Only lines containing the string "Documentation" belong in the answer; find them in the records and copy them.
[Records to process Boundary: Start]
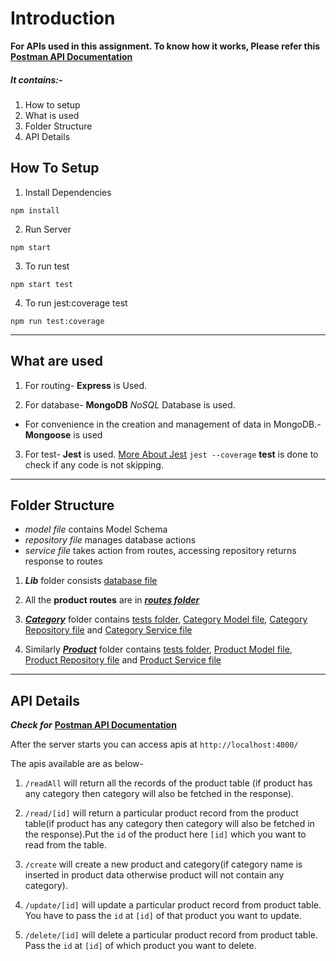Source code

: # Introduction

**For APIs used in this assignment. To know how it works, Please refer this** **[Postman API Documentation](https://documenter.getpostman.com/view/24246143/2s93CHvFjM)**

##### It contains:-

1. How to setup
2. What is used
3. Folder Structure
4. API Details

## How To Setup

1. Install Dependencies

```
npm install
```

2. Run Server

```
npm start
```

3. To run test

```
npm start test
```

4. To run jest:coverage test

```
npm run test:coverage
```

---

## What are used

1. For routing- **Express** is Used.

2. For database- **MongoDB** _NoSQL_ Database is used.

- For convenience in the creation and management of data in MongoDB.- **Mongoose** is used

3. For test- **Jest** is used. [More About Jest](https://github.com/facebook/jest)
   `jest --coverage` **test** is done to check if any code is not skipping.

---

## Folder Structure

* _model file_ contains Model Schema
* _repository file_ manages database actions
* _service file_ takes action from routes, accessing repository returns response to routes

1. **_Lib_** folder consists [database file](src/lib/db.js)

2. All the **product routes** are in [**_routes folder_**](src/routes/)

3. [**_Category_**](src/category/) folder contains [tests folder](src/category/__tests__), [Category Model file](src/category/category.model.js), [Category Repository file](src/category/category.repository.js) and [Category Service file](src/category//category.service.js)

4. Similarly [**_Product_**](src/product/) folder contains [tests folder](src/product/__tests__), [Product Model file](src/product/product.model.js), [Product Repository file](src/product/product.repository.js) and [Product Service file](src/product/product.service.js)

---

## API Details

**_Check for_** **[Postman API Documentation](https://documenter.getpostman.com/view/24246143/2s93CHvFjM)**

After the server starts you can access apis at `http://localhost:4000/`

The apis available are as below-

1. `/readAll` will return all the records of the product table (if product has any category then category will also be fetched in the response).

2. `/read/[id]` will return a particular product record from the product table(if product has any category then category will also be fetched in the response).Put the `id` of the product here `[id]` which you want to read from the table.

3. `/create` will create a new product and category(if category name is inserted in product data otherwise product will not contain any category).

4. `/update/[id]` will update a particular product record from product table. You have to pass the `id` at `[id]` of that product you want to update.

5. `/delete/[id]` will delete a particular product record from product table. Pass the `id` at `[id]` of which product you want to delete.
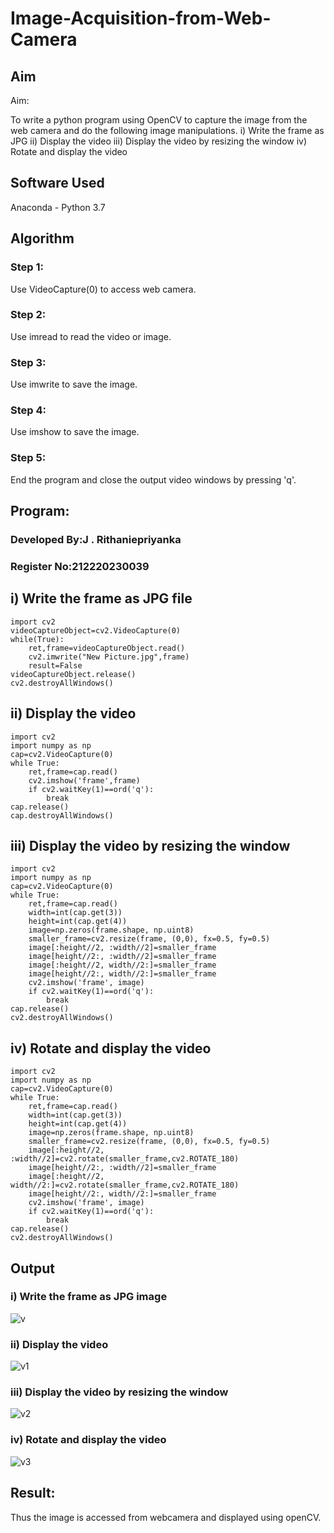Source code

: # Image-Acquisition-from-Web-Camera
## Aim
 
Aim:
 
To write a python program using OpenCV to capture the image from the web camera and do the following image manipulations.
i) Write the frame as JPG 
ii) Display the video 
iii) Display the video by resizing the window
iv) Rotate and display the video

## Software Used
Anaconda - Python 3.7
## Algorithm
### Step 1:
Use VideoCapture(0) to access web camera.
### Step 2:
Use imread to read the video or image.
### Step 3:
Use imwrite to save the image.
### Step 4:
Use imshow to save the image.
### Step 5:
End the program and close the output video windows by pressing 'q'.
## Program:

### Developed By:J . Rithaniepriyanka
### Register No:212220230039

## i) Write the frame as JPG file
```
import cv2
videoCaptureObject=cv2.VideoCapture(0)
while(True):
    ret,frame=videoCaptureObject.read()
    cv2.imwrite("New Picture.jpg",frame)
    result=False
videoCaptureObject.release()
cv2.destroyAllWindows()
```
## ii) Display the video
```
import cv2
import numpy as np
cap=cv2.VideoCapture(0)
while True:
    ret,frame=cap.read()
    cv2.imshow('frame',frame)
    if cv2.waitKey(1)==ord('q'):
        break
cap.release()
cap.destroyAllWindows()
```
## iii) Display the video by resizing the window
```
import cv2
import numpy as np
cap=cv2.VideoCapture(0)
while True:
    ret,frame=cap.read()
    width=int(cap.get(3))
    height=int(cap.get(4))
    image=np.zeros(frame.shape, np.uint8)
    smaller_frame=cv2.resize(frame, (0,0), fx=0.5, fy=0.5)
    image[:height//2, :width//2]=smaller_frame
    image[height//2:, :width//2]=smaller_frame
    image[:height//2, width//2:]=smaller_frame
    image[height//2:, width//2:]=smaller_frame
    cv2.imshow('frame', image)
    if cv2.waitKey(1)==ord('q'):
        break
cap.release()
cv2.destroyAllWindows()
```
## iv) Rotate and display the video
```
import cv2
import numpy as np
cap=cv2.VideoCapture(0)
while True:
    ret,frame=cap.read()
    width=int(cap.get(3))
    height=int(cap.get(4))
    image=np.zeros(frame.shape, np.uint8)
    smaller_frame=cv2.resize(frame, (0,0), fx=0.5, fy=0.5)
    image[:height//2, :width//2]=cv2.rotate(smaller_frame,cv2.ROTATE_180)
    image[height//2:, :width//2]=smaller_frame
    image[:height//2, width//2:]=cv2.rotate(smaller_frame,cv2.ROTATE_180)
    image[height//2:, width//2:]=smaller_frame
    cv2.imshow('frame', image)
    if cv2.waitKey(1)==ord('q'):
        break
cap.release()
cv2.destroyAllWindows()
```
## Output

### i) Write the frame as JPG image

![v](https://user-images.githubusercontent.com/75235132/162228253-79ec0ce3-7012-4e96-8e30-8a655429c71c.png)

### ii) Display the video
![v1](https://user-images.githubusercontent.com/75235132/162228261-7bc441ae-0c41-4d25-ac3c-9dd92dc0b045.png)

### iii) Display the video by resizing the window
![v2](https://user-images.githubusercontent.com/75235132/162228270-a63bceb8-fdf1-484e-b61f-657a4afffaad.png)

### iv) Rotate and display the video
![v3](https://user-images.githubusercontent.com/75235132/162228278-45adcac8-4bb7-4ed9-949d-171a2dae30d5.png)

## Result:
Thus the image is accessed from webcamera and displayed using openCV.

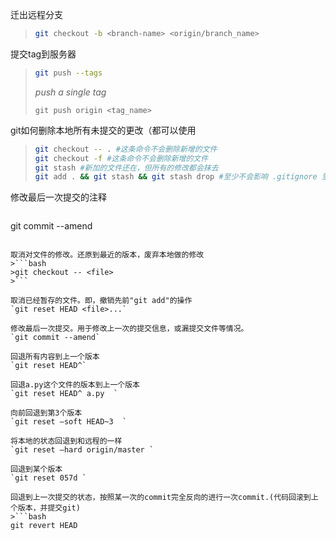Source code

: 迁出远程分支

>```bash
>git checkout -b <branch-name> <origin/branch_name>
>```

提交tag到服务器

>```bash
>git push --tags  
>```
>*push a single tag*
>
>```
>git push origin <tag_name> 
>```

git如何删除本地所有未提交的更改（都可以使用
>```bash
> git checkout -- . #这条命令不会删除新增的文件
> git checkout -f #这条命令不会删除新增的文件
> git stash #新加的文件还在，但所有的修改都会抹去
> git add . && git stash && git stash drop #至少不会影响 .gitignore 里面的不跟踪的文件
>```

修改最后一次提交的注释
>```bas
git commit --amend 
```

取消对文件的修改。还原到最近的版本，废弃本地做的修改
>```bash 
>git checkout -- <file>
>```

取消已经暂存的文件。即，撤销先前"git add"的操作
`git reset HEAD <file>...`

修改最后一次提交。用于修改上一次的提交信息，或漏提交文件等情况。
`git commit --amend`

回退所有内容到上一个版本 
`git reset HEAD^`

回退a.py这个文件的版本到上一个版本  
`git reset HEAD^ a.py  `

向前回退到第3个版本  
`git reset –soft HEAD~3  `

将本地的状态回退到和远程的一样  
`git reset –hard origin/master `

回退到某个版本  
`git reset 057d `

回退到上一次提交的状态，按照某一次的commit完全反向的进行一次commit.(代码回滚到上个版本，并提交git)
>```bash
git revert HEAD
```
[Records to process Boundary: End]
Finished task »
**For APIs used in this assignment. To know how it works, Please refer this** **[Postman API Documentation](https://documenter.getpostman.com/view/24246143/2s93CHvFjM)**
**_Check for_** **[Postman API Documentation](https://documenter.getpostman.com/view/24246143/2s93CHvFjM)**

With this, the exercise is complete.